GaParmar / clean-fid

PyTorch - FID calculation with proper image resizing and quantization steps [CVPR 2022]
https://www.cs.cmu.edu/~clean-fid/
MIT License
971 stars 74 forks source link

cuda device mismatch in `DataParallel` when not using `cuda:0` #60

Open janfb opened 6 months ago

janfb commented 6 months ago

Hi there, thanks for this package, it's really helpful!

On a cluster with multiple GPUs, I have my model on device cuda:1.

When calculating FID with a passed gen function, new samples are generated during FID calculation. To that end, a model_fn(x) function is defined here: https://github.com/GaParmar/clean-fid/blob/bd44693af04626963af76e94bdb1d4529a76bd11/cleanfid/features.py#L23-L25

and if use_dataparallel=True, the model will be wrapped with model = torch.nn.DataParallel(model).
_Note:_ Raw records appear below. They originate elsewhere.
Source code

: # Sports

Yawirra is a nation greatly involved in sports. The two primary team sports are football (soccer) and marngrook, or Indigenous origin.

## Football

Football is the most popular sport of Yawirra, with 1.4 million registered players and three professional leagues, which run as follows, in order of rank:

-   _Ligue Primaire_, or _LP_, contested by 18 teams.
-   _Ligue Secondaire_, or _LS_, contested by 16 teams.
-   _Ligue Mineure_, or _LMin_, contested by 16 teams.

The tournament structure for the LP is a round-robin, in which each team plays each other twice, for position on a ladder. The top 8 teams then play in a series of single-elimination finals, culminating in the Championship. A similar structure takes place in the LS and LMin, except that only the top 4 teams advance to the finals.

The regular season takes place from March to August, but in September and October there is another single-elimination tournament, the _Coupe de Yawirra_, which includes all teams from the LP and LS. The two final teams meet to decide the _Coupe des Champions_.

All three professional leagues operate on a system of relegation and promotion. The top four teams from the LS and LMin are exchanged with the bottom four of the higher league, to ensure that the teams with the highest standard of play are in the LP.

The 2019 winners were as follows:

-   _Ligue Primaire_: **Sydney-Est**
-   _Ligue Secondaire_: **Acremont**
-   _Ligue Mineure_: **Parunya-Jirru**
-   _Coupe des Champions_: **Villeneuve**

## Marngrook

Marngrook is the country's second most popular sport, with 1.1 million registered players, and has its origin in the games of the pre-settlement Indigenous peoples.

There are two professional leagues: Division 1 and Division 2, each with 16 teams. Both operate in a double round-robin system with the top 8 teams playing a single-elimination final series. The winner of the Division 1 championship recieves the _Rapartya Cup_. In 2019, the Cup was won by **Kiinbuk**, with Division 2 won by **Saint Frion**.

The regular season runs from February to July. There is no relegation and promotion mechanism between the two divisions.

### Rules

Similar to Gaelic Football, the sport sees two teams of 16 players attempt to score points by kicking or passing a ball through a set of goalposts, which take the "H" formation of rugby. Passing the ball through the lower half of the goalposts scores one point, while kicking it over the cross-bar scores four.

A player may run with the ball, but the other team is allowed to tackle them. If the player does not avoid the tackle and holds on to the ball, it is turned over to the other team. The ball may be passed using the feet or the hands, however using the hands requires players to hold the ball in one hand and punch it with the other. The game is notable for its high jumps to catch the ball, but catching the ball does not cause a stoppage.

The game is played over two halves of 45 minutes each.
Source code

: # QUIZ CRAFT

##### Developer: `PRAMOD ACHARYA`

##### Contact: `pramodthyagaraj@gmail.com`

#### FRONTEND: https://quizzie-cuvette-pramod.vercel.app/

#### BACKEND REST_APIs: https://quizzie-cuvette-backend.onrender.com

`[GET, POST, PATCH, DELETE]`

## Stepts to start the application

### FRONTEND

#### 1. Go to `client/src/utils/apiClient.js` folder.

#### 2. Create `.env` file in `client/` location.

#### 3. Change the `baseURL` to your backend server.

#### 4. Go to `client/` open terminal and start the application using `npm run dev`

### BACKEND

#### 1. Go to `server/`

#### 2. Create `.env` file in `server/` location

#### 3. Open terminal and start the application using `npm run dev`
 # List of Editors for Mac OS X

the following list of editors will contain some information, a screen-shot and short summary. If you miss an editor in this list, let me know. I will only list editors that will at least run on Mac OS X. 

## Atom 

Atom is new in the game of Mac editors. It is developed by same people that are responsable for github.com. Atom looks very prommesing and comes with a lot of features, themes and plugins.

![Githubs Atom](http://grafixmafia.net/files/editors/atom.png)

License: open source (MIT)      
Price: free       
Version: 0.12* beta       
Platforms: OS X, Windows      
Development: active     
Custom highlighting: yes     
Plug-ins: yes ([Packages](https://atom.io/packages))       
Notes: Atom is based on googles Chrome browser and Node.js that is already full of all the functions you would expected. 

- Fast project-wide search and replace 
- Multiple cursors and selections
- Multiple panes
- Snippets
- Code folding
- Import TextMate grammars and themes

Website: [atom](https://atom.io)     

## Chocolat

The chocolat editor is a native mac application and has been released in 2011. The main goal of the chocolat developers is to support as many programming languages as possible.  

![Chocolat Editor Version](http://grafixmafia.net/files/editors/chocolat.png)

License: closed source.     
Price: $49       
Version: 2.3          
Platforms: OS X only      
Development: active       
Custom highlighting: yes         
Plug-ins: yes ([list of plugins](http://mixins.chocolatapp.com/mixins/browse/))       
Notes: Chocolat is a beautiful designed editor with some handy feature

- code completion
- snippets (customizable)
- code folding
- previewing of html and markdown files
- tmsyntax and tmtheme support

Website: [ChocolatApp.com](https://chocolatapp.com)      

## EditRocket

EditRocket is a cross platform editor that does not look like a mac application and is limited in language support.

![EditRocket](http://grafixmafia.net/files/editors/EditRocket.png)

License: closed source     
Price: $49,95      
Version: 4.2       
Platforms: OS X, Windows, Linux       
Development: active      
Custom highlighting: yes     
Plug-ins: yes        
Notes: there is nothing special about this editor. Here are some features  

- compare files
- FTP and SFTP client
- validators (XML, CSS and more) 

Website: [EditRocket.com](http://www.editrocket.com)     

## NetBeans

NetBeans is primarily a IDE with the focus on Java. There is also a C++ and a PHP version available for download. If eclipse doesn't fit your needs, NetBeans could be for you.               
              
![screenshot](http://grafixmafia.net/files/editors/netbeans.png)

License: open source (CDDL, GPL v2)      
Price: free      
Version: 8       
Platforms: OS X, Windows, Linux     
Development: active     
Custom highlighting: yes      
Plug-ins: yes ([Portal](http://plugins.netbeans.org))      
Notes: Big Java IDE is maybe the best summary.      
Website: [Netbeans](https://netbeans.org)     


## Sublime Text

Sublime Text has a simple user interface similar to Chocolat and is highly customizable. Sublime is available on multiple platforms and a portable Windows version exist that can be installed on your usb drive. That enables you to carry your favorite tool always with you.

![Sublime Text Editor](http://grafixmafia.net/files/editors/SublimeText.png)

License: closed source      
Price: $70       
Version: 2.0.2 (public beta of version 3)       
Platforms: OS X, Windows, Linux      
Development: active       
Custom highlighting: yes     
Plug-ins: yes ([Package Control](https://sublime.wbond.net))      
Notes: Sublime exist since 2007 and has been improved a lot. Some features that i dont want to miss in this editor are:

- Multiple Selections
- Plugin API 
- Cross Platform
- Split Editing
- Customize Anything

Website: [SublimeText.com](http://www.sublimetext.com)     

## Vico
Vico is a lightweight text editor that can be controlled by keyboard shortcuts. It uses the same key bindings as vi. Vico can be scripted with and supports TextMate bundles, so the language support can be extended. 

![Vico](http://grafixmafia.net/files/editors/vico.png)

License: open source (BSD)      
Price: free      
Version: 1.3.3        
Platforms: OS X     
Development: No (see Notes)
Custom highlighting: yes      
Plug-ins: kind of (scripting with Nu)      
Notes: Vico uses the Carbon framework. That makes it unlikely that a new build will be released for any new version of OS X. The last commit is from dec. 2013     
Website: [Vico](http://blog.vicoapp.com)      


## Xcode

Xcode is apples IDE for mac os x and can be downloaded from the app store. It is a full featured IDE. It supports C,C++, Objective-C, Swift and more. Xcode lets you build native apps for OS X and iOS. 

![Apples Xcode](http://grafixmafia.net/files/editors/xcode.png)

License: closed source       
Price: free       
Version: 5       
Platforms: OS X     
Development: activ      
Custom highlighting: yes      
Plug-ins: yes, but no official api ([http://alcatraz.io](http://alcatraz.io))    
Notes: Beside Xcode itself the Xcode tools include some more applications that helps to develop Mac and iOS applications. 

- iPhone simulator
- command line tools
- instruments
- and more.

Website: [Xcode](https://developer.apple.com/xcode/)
Problem: DataParallel has a kwarg device_ids=None which defaults to all the available devices and then selects the first device as the "source" device, i.e., cuda:0. Later it asserts that all parameters and buffers of the model are on that device. Now, if device_ids is not passed, this will result in an error because my model device is different from cuda:0. I am wondering why DataParallel just hard codes everything to the first of all available devices, but there is a solution on the cleanfid side for this problem.

Solution: pass device_ids with the device of the model:

        if use_dataparallel:
            device_ids = [torch.cuda.current_device()]  # or use next(model.parameters()).device
            model = torch.nn.DataParallel(model, device_ids=device_ids)
        def model_fn(x): return model(x)

I would be happy to make a PR fixing this. Unless I am missing something?

Cheers, Jan

GaParmar commented 5 months ago

Hi Jan,

Thank you for pointing this out! Feel free to make a PR. Your proposed solution makes a lot of sense, I will add it to the main repo!

-Gaurav